THE TASK: Repeat every line of the data exactly; no picture belongs in the copy.

ENTRIES PROVIDED:
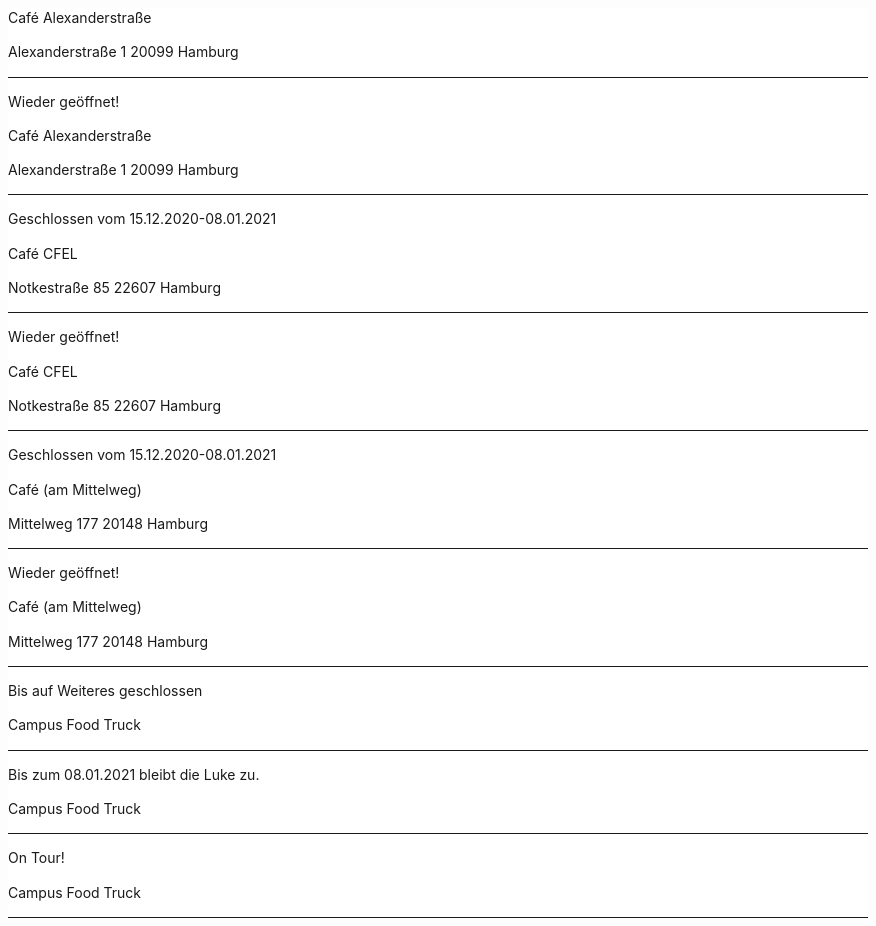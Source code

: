 Café Alexanderstraße

Alexanderstraße 1 20099 Hamburg

---

Wieder geöffnet!

Café Alexanderstraße

Alexanderstraße 1 20099 Hamburg

---

Geschlossen vom 15.12.2020-08.01.2021

Café CFEL

Notkestraße 85 22607 Hamburg

---

Wieder geöffnet!

Café CFEL

Notkestraße 85 22607 Hamburg

---

Geschlossen vom 15.12.2020-08.01.2021

Café (am Mittelweg)

Mittelweg 177 20148 Hamburg

---

Wieder geöffnet!

Café (am Mittelweg)

Mittelweg 177 20148 Hamburg

---

Bis auf Weiteres geschlossen

Campus Food Truck

---

Bis zum 08.01.2021 bleibt die Luke zu.

Campus Food Truck

---

On Tour!

Campus Food Truck

---
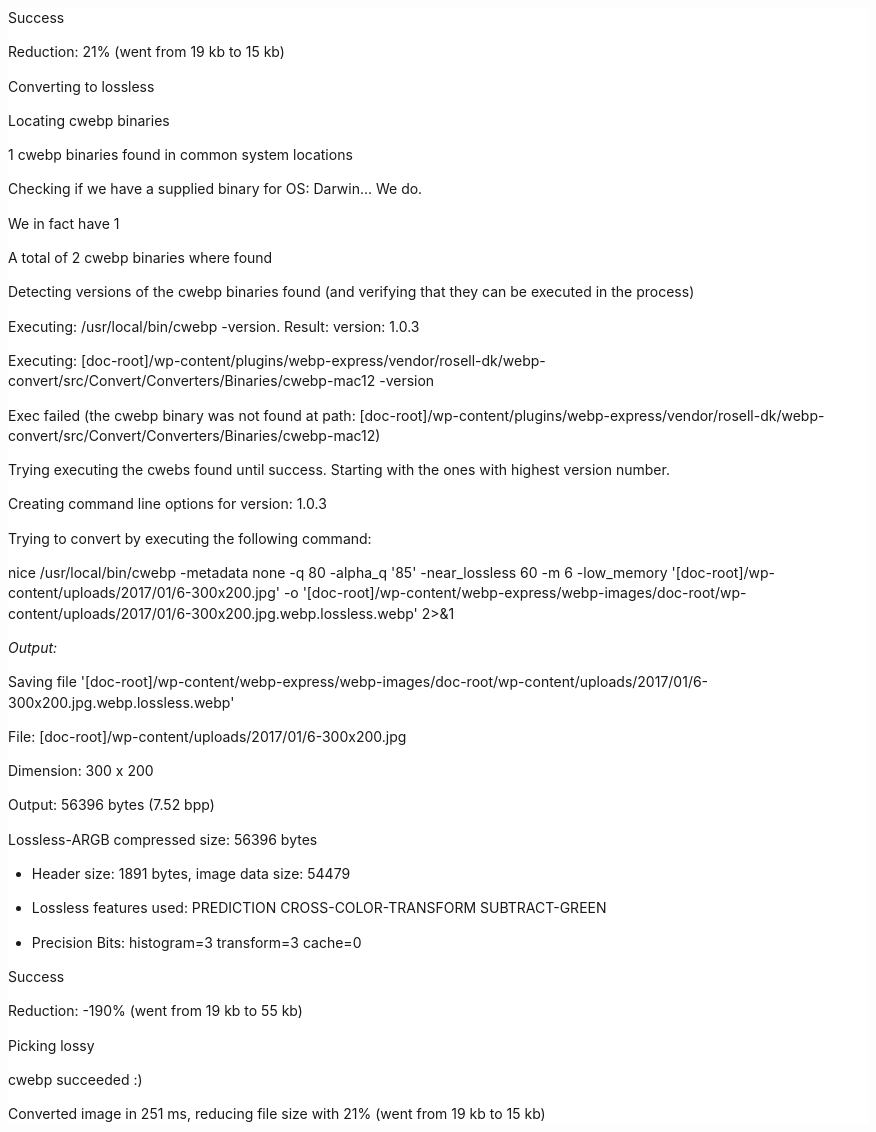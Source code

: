 Success

Reduction: 21% (went from 19 kb to 15 kb)


Converting to lossless

Locating cwebp binaries

1 cwebp binaries found in common system locations

Checking if we have a supplied binary for OS: Darwin... We do.

We in fact have 1

A total of 2 cwebp binaries where found

Detecting versions of the cwebp binaries found (and verifying that they can be executed in the process)

Executing: /usr/local/bin/cwebp -version. Result: version: 1.0.3

Executing: [doc-root]/wp-content/plugins/webp-express/vendor/rosell-dk/webp-convert/src/Convert/Converters/Binaries/cwebp-mac12 -version

Exec failed (the cwebp binary was not found at path: [doc-root]/wp-content/plugins/webp-express/vendor/rosell-dk/webp-convert/src/Convert/Converters/Binaries/cwebp-mac12)

Trying executing the cwebs found until success. Starting with the ones with highest version number.

Creating command line options for version: 1.0.3

Trying to convert by executing the following command:

nice /usr/local/bin/cwebp -metadata none -q 80 -alpha_q '85' -near_lossless 60 -m 6 -low_memory '[doc-root]/wp-content/uploads/2017/01/6-300x200.jpg' -o '[doc-root]/wp-content/webp-express/webp-images/doc-root/wp-content/uploads/2017/01/6-300x200.jpg.webp.lossless.webp' 2>&1


*Output:* 

Saving file '[doc-root]/wp-content/webp-express/webp-images/doc-root/wp-content/uploads/2017/01/6-300x200.jpg.webp.lossless.webp'

File:      [doc-root]/wp-content/uploads/2017/01/6-300x200.jpg

Dimension: 300 x 200

Output:    56396 bytes (7.52 bpp)

Lossless-ARGB compressed size: 56396 bytes

  * Header size: 1891 bytes, image data size: 54479

  * Lossless features used: PREDICTION CROSS-COLOR-TRANSFORM SUBTRACT-GREEN

  * Precision Bits: histogram=3 transform=3 cache=0


Success

Reduction: -190% (went from 19 kb to 55 kb)


Picking lossy

cwebp succeeded :)


Converted image in 251 ms, reducing file size with 21% (went from 19 kb to 15 kb)

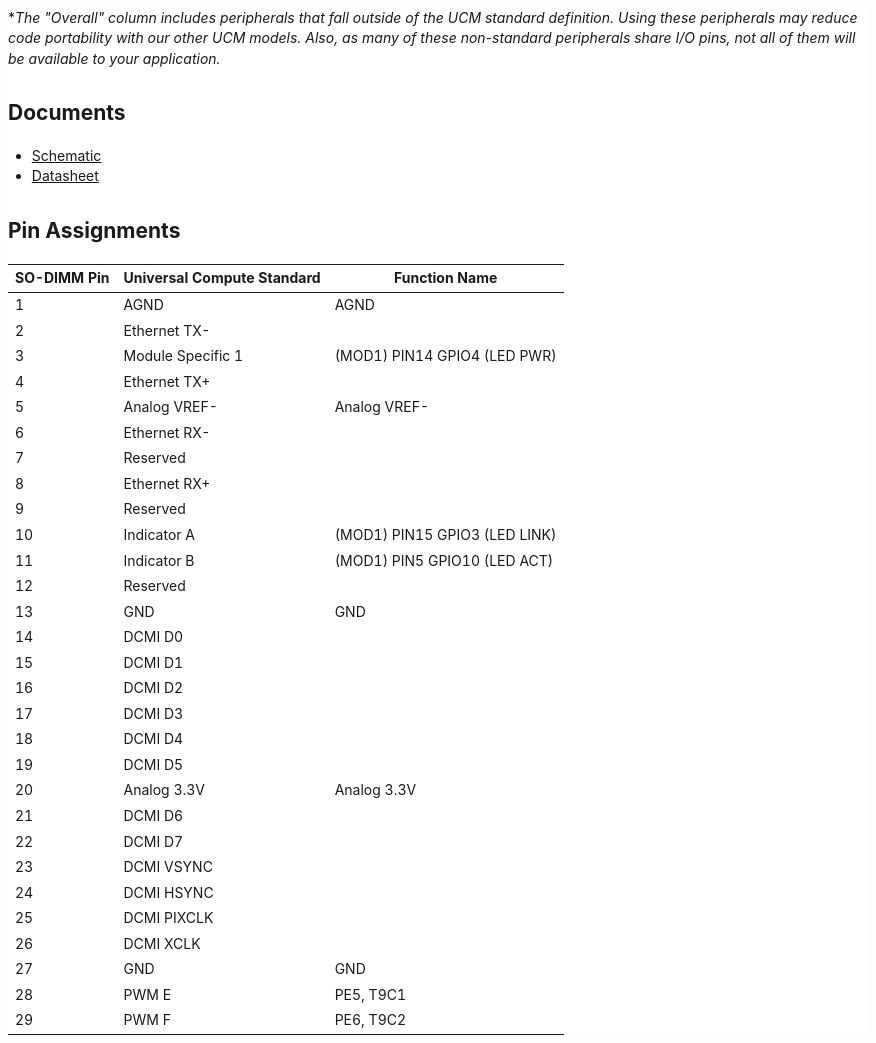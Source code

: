 \**The "Overall" column includes peripherals that fall outside of the UCM standard definition.  Using these peripherals may reduce code portability with our other UCM models.  Also, as many of these non-standard peripherals share I/O pins, not all of them will be available to your application.*

## Documents
* [Schematic](http://files.ghielectronics.com/downloads/Schematics/Systems/UC2550_Schematic.pdf)
* [Datasheet](http://files.ghielectronics.com/downloads/Documents/Datasheets/UC2550%20Datasheet.pdf)

## Pin Assignments  
| SO-DIMM Pin   | Universal Compute Standard    | Function Name                   |
|---------------|-------------------------------|---------------------------------|
| 1             | AGND                          | AGND                            |
| 2             | Ethernet TX-                  |                                 |
| 3             | Module Specific 1             | (MOD1) PIN14 GPIO4 (LED PWR)    |
| 4             | Ethernet TX+                  |                                 |
| 5             | Analog VREF-                  | Analog VREF-                    |
| 6             | Ethernet RX-                  |                                 |
| 7             | Reserved                      |                                 |
| 8             | Ethernet RX+                  |                                 |
| 9             | Reserved                      |                                 |
| 10            | Indicator A                   | (MOD1) PIN15 GPIO3 (LED LINK)   |
| 11            | Indicator B                   | (MOD1) PIN5 GPIO10 (LED ACT)    |
| 12            | Reserved                      |                                 |
| 13            | GND                           | GND                             |
| 14            | DCMI D0                       |                                 |
| 15            | DCMI D1                       |                                 |
| 16            | DCMI D2                       |                                 |
| 17            | DCMI D3                       |                                 |
| 18            | DCMI D4                       |                                 |
| 19            | DCMI D5                       |                                 |
| 20            | Analog 3.3V                   | Analog 3.3V                     |
| 21            | DCMI D6                       |                                 |
| 22            | DCMI D7                       |                                 |
| 23            | DCMI VSYNC                    |                                 |
| 24            | DCMI HSYNC                    |                                 |
| 25            | DCMI PIXCLK                   |                                 |
| 26            | DCMI XCLK                     |                                 |
| 27            | GND                           | GND                             |
| 28            | PWM E                         | PE5, T9C1                       |
| 29            | PWM F                         | PE6, T9C2                       |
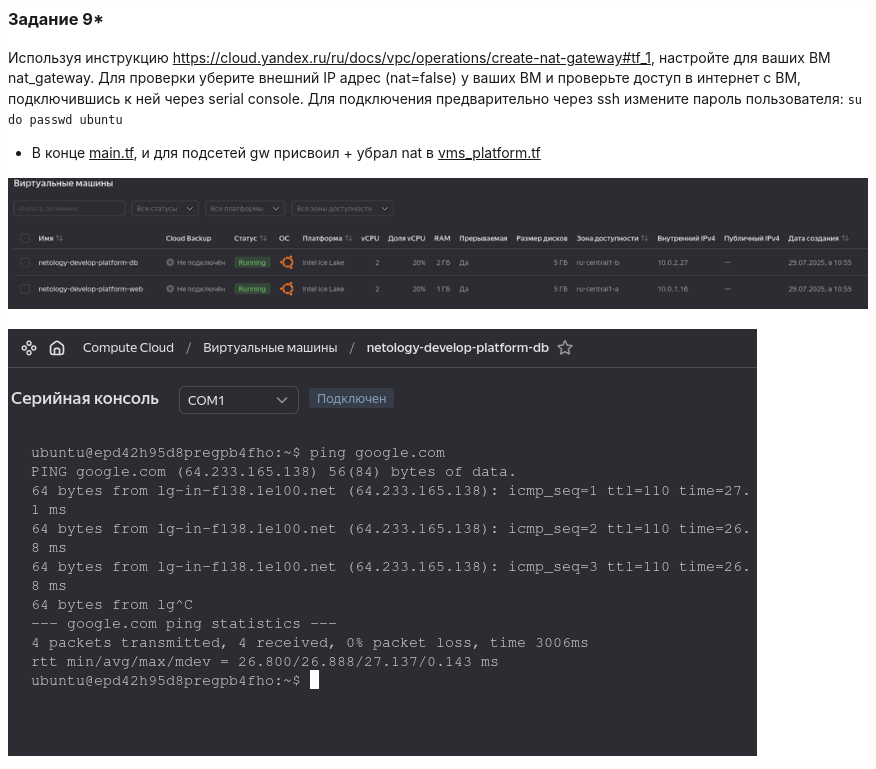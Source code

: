 ### Задание 9*

Используя инструкцию https://cloud.yandex.ru/ru/docs/vpc/operations/create-nat-gateway#tf_1, настройте для ваших ВМ nat_gateway. Для проверки уберите внешний IP адрес (nat=false) у ваших ВМ и проверьте доступ в интернет с ВМ, подключившись к ней через serial console. Для подключения предварительно через ssh измените пароль пользователя: ```sudo passwd ubuntu```

  - В конце [main.tf](src/main.tf), и для подсетей gw присвоил + убрал nat в [vms_platform.tf](src/vms_platform.tf)

  ![GW](img/gw.png)

  ![GW](img/sc1.png)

ANSWER BOX:
Source code

: Café Alexanderstraße

Alexanderstraße 1 20099 Hamburg

---

Wieder geöffnet!

Café Alexanderstraße

Alexanderstraße 1 20099 Hamburg

---

Geschlossen vom 15.12.2020-08.01.2021

Café CFEL

Notkestraße 85 22607 Hamburg

---

Wieder geöffnet!

Café CFEL

Notkestraße 85 22607 Hamburg

---

Geschlossen vom 15.12.2020-08.01.2021

Café (am Mittelweg)

Mittelweg 177 20148 Hamburg

---

Wieder geöffnet!

Café (am Mittelweg)

Mittelweg 177 20148 Hamburg

---

Bis auf Weiteres geschlossen

Campus Food Truck

---

Bis zum 08.01.2021 bleibt die Luke zu.

Campus Food Truck

---

On Tour!

Campus Food Truck

---
Source code

: Success

Reduction: 21% (went from 19 kb to 15 kb)


Converting to lossless

Locating cwebp binaries

1 cwebp binaries found in common system locations

Checking if we have a supplied binary for OS: Darwin... We do.

We in fact have 1

A total of 2 cwebp binaries where found

Detecting versions of the cwebp binaries found (and verifying that they can be executed in the process)

Executing: /usr/local/bin/cwebp -version. Result: version: 1.0.3

Executing: [doc-root]/wp-content/plugins/webp-express/vendor/rosell-dk/webp-convert/src/Convert/Converters/Binaries/cwebp-mac12 -version

Exec failed (the cwebp binary was not found at path: [doc-root]/wp-content/plugins/webp-express/vendor/rosell-dk/webp-convert/src/Convert/Converters/Binaries/cwebp-mac12)

Trying executing the cwebs found until success. Starting with the ones with highest version number.

Creating command line options for version: 1.0.3

Trying to convert by executing the following command:

nice /usr/local/bin/cwebp -metadata none -q 80 -alpha_q '85' -near_lossless 60 -m 6 -low_memory '[doc-root]/wp-content/uploads/2017/01/6-300x200.jpg' -o '[doc-root]/wp-content/webp-express/webp-images/doc-root/wp-content/uploads/2017/01/6-300x200.jpg.webp.lossless.webp' 2>&1


*Output:* 

Saving file '[doc-root]/wp-content/webp-express/webp-images/doc-root/wp-content/uploads/2017/01/6-300x200.jpg.webp.lossless.webp'

File:      [doc-root]/wp-content/uploads/2017/01/6-300x200.jpg

Dimension: 300 x 200

Output:    56396 bytes (7.52 bpp)

Lossless-ARGB compressed size: 56396 bytes

  * Header size: 1891 bytes, image data size: 54479

  * Lossless features used: PREDICTION CROSS-COLOR-TRANSFORM SUBTRACT-GREEN

  * Precision Bits: histogram=3 transform=3 cache=0


Success

Reduction: -190% (went from 19 kb to 55 kb)


Picking lossy

cwebp succeeded :)


Converted image in 251 ms, reducing file size with 21% (went from 19 kb to 15 kb)

Source code

: \**The "Overall" column includes peripherals that fall outside of the UCM standard definition.  Using these peripherals may reduce code portability with our other UCM models.  Also, as many of these non-standard peripherals share I/O pins, not all of them will be available to your application.*

## Documents
* [Schematic](http://files.ghielectronics.com/downloads/Schematics/Systems/UC2550_Schematic.pdf)
* [Datasheet](http://files.ghielectronics.com/downloads/Documents/Datasheets/UC2550%20Datasheet.pdf)

## Pin Assignments  
| SO-DIMM Pin   | Universal Compute Standard    | Function Name                   |
|---------------|-------------------------------|---------------------------------|
| 1             | AGND                          | AGND                            |
| 2             | Ethernet TX-                  |                                 |
| 3             | Module Specific 1             | (MOD1) PIN14 GPIO4 (LED PWR)    |
| 4             | Ethernet TX+                  |                                 |
| 5             | Analog VREF-                  | Analog VREF-                    |
| 6             | Ethernet RX-                  |                                 |
| 7             | Reserved                      |                                 |
| 8             | Ethernet RX+                  |                                 |
| 9             | Reserved                      |                                 |
| 10            | Indicator A                   | (MOD1) PIN15 GPIO3 (LED LINK)   |
| 11            | Indicator B                   | (MOD1) PIN5 GPIO10 (LED ACT)    |
| 12            | Reserved                      |                                 |
| 13            | GND                           | GND                             |
| 14            | DCMI D0                       |                                 |
| 15            | DCMI D1                       |                                 |
| 16            | DCMI D2                       |                                 |
| 17            | DCMI D3                       |                                 |
| 18            | DCMI D4                       |                                 |
| 19            | DCMI D5                       |                                 |
| 20            | Analog 3.3V                   | Analog 3.3V                     |
| 21            | DCMI D6                       |                                 |
| 22            | DCMI D7                       |                                 |
| 23            | DCMI VSYNC                    |                                 |
| 24            | DCMI HSYNC                    |                                 |
| 25            | DCMI PIXCLK                   |                                 |
| 26            | DCMI XCLK                     |                                 |
| 27            | GND                           | GND                             |
| 28            | PWM E                         | PE5, T9C1                       |
| 29            | PWM F                         | PE6, T9C2                       |
Source code

: ### Задание 9*

Используя инструкцию https://cloud.yandex.ru/ru/docs/vpc/operations/create-nat-gateway#tf_1, настройте для ваших ВМ nat_gateway. Для проверки уберите внешний IP адрес (nat=false) у ваших ВМ и проверьте доступ в интернет с ВМ, подключившись к ней через serial console. Для подключения предварительно через ssh измените пароль пользователя: ```sudo passwd ubuntu```

  - В конце [main.tf](src/main.tf), и для подсетей gw присвоил + убрал nat в [vms_platform.tf](src/vms_platform.tf)

  ![GW](img/gw.png)

  ![GW](img/sc1.png)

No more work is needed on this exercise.